The brightest and most glorious hope for Christ's redeemed people is, no doubt, His promise to return and remove His bride from earthly to heavenly scenes. This promise was given by our loving Lord when His followers sorely needed comfort and encouragement, as He was about to leave them. So He said to them,
"I go to prepare a place for you, and if I go and prepare a place for you, I will come again and receive you unto Myself, that where I am there ye may be also" (John 14:2,3).
"This is rightly called "the Hope of the Church." But were not those to whom the words were first addressed disappointed in their expectation?-and those- thousands who have since gone through life cheered by this promise, have they not expected in vain?-No! dear fellow-believer, No! for something more has been unfolded in the Scriptures of Truth for our comfort.
Let us notice, first, that the Lord did not say, You shall not die, but, "I will come again and receive you unto Myself." Of Abraham and others like him in the Old Testament we read, "These all died in faith (of the promises), not having received" them-they saw them afar off only, and the revelation to them went no further. But to us, the heavens are opened since our Lord Jesus has gone there. Stephen, as he was being stoned to death, saw Him, and called upon Him there to receive his spirit; and in Phil. 1:23 the apostle of the Church says he had "a desire to depart, and to be with Christ-which is far better" than to wait for Him here. Then in 1 Thess. 4:15, 16, he says,
"This we say unto you by the word of the Lord, that we that are alive (that are left unto the coming of the Lord) shall in no wise precede them that are fallen asleep. For the Lord Himself shall descend from heaven with a shout.. . and the dead in Christ shall rise first. Then we that are alive (that are still upon earth), shall together with them be caught up in the clouds to meet the Lord in the air:and so shall we ever be with the Lord."
Those that have died have not missed the promise, after all. The order given above is clear and definite:All shall hear that blessed Voice; and the bodies of those that have died will be quickened by the Spirit and become the glorified abodes of their spirits; and, in a moment, the living being also changed, the entire Church will stand upon the earth together, to be instantly caught up from the earth to meet the Lord coming down for His Bride!
Picture a saint walking a weary world for many years, waiting for the Lord to appear as He promised.
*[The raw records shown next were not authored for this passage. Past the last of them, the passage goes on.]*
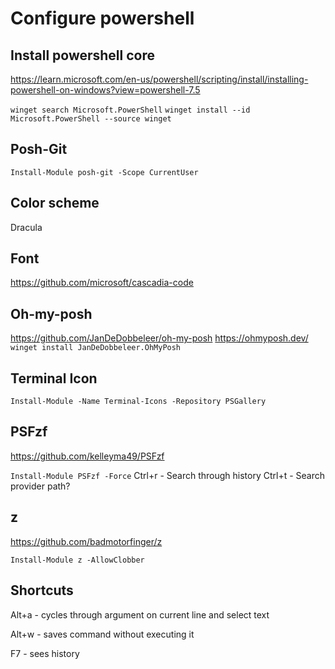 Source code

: # Configure powershell

## Install powershell core
https://learn.microsoft.com/en-us/powershell/scripting/install/installing-powershell-on-windows?view=powershell-7.5

`winget search Microsoft.PowerShell`
`winget install --id Microsoft.PowerShell --source winget`

## Posh-Git

`Install-Module posh-git -Scope CurrentUser`

## Color scheme

Dracula

## Font

https://github.com/microsoft/cascadia-code

## Oh-my-posh

https://github.com/JanDeDobbeleer/oh-my-posh
https://ohmyposh.dev/
`winget install JanDeDobbeleer.OhMyPosh`

## Terminal Icon

`Install-Module -Name Terminal-Icons -Repository PSGallery`

## PSFzf
https://github.com/kelleyma49/PSFzf

`Install-Module PSFzf -Force`
Ctrl+r - Search through history
Ctrl+t - Search provider path?

## z
https://github.com/badmotorfinger/z

`Install-Module z -AllowClobber`

## Shortcuts

Alt+a - cycles through argument on current line and select text

Alt+w - saves command without executing it

F7 - sees history

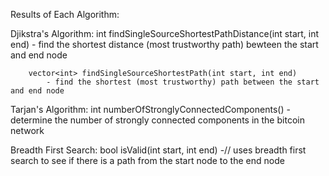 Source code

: Results of Each Algorithm:

Djikstra's Algorithm:
        int findSingleSourceShortestPathDistance(int start, int end) 
            - find the shortest distance (most trustworthy path) bewteen the start and end node
            
            
        vector<int> findSingleSourceShortestPath(int start, int end)
            - find the shortest (most trustworthy) path between the start and end node
        
Tarjan's Algorithm:
        int numberOfStronglyConnectedComponents()
            - determine the number of strongly connected components in the bitcoin network
            
 Breadth First Search:
        bool isValid(int start, int end)
            -// uses breadth first search to see if there is a path from the start node to the end node
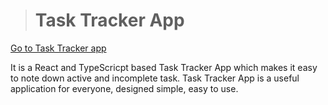 > # Task Tracker App
[Go to Task Tracker app](https://tasktracker91.netlify.app)

 It is a React and TypeScricpt based Task Tracker App which makes it easy to note down active and incomplete task.
Task Tracker App is a useful application for everyone, designed simple, easy to use.
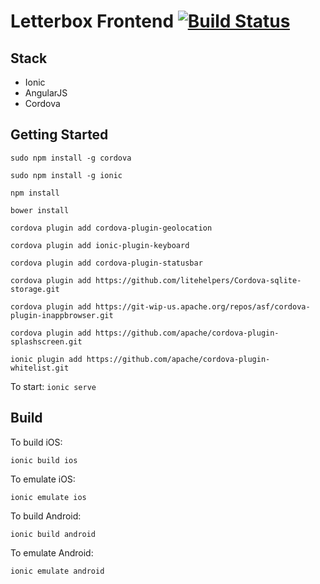 # Letterbox Frontend [![Build Status](https://travis-ci.org/LetterboxDev/frontend.svg?branch=production)](https://travis-ci.org/LetterboxDev/frontend)

## Stack

- Ionic
- AngularJS
- Cordova

## Getting Started

`sudo npm install -g cordova`

`sudo npm install -g ionic`

`npm install`

`bower install`

`cordova plugin add cordova-plugin-geolocation`

`cordova plugin add ionic-plugin-keyboard`

`cordova plugin add cordova-plugin-statusbar`

`cordova plugin add https://github.com/litehelpers/Cordova-sqlite-storage.git`

`cordova plugin add https://git-wip-us.apache.org/repos/asf/cordova-plugin-inappbrowser.git`

`cordova plugin add https://github.com/apache/cordova-plugin-splashscreen.git`

`ionic plugin add https://github.com/apache/cordova-plugin-whitelist.git`

To start:
`ionic serve`

## Build

To build iOS:

`ionic build ios`

To emulate iOS:

`ionic emulate ios`

To build Android:

`ionic build android`

To emulate Android:

`ionic emulate android`

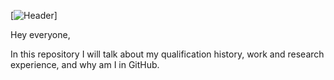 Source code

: [![Header](https://github.com/halkadi/halkadi/raw/main/GithubHeaders_1.png)]

Hey everyone,

In this repository I will talk about my qualification history, work and research experience, and why am I in GitHub. 
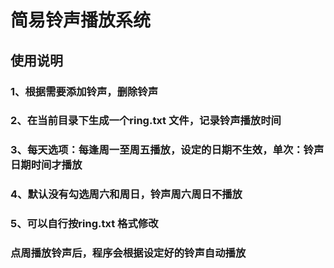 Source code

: # 简易铃声播放系统

## 使用说明

### 1、根据需要添加铃声，删除铃声

### 2、在当前目录下生成一个ring.txt 文件，记录铃声播放时间

### 3、每天选项：每逢周一至周五播放，设定的日期不生效，单次：铃声日期时间才播放

### 4、默认没有勾选周六和周日，铃声周六周日不播放

### 5、可以自行按ring.txt 格式修改

### 点周播放铃声后，程序会根据设定好的铃声自动播放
Time passes, the frail body becomes weaker, unable to endure until He comes, the Lord takes his spirit to spend the balance of the waiting-time with Himself. This parenthetical interval is blissfully passed in rest and peace with Christ. The moment decreed in the all-wise counsels of God arrives, and again the saint finds himself in his body on the earth as though he had never left it. Removing the parenthesis, he stands as linked with the previous years upon the earth, viewing the blessed Saviour coming for him. He, too, participates in the joy that the Master has returned to take him with all the saints, to the glorious and blessed home prepared by His own hands for His Bride!
Our loving Bridegroom, the saints in heaven, and the brethren on earth are all waiting for that supreme moment when Christ and the Church shall be manifested in glory together-when we shall commence together that new and blessed life in the realm of light to which the blood of Christ gives us right and title. May we live more in the sanctifying power of this hope. It may be that the Lord is even now preparing to arise from the throne and give the glad welcome, "Come up hither." R. P. H.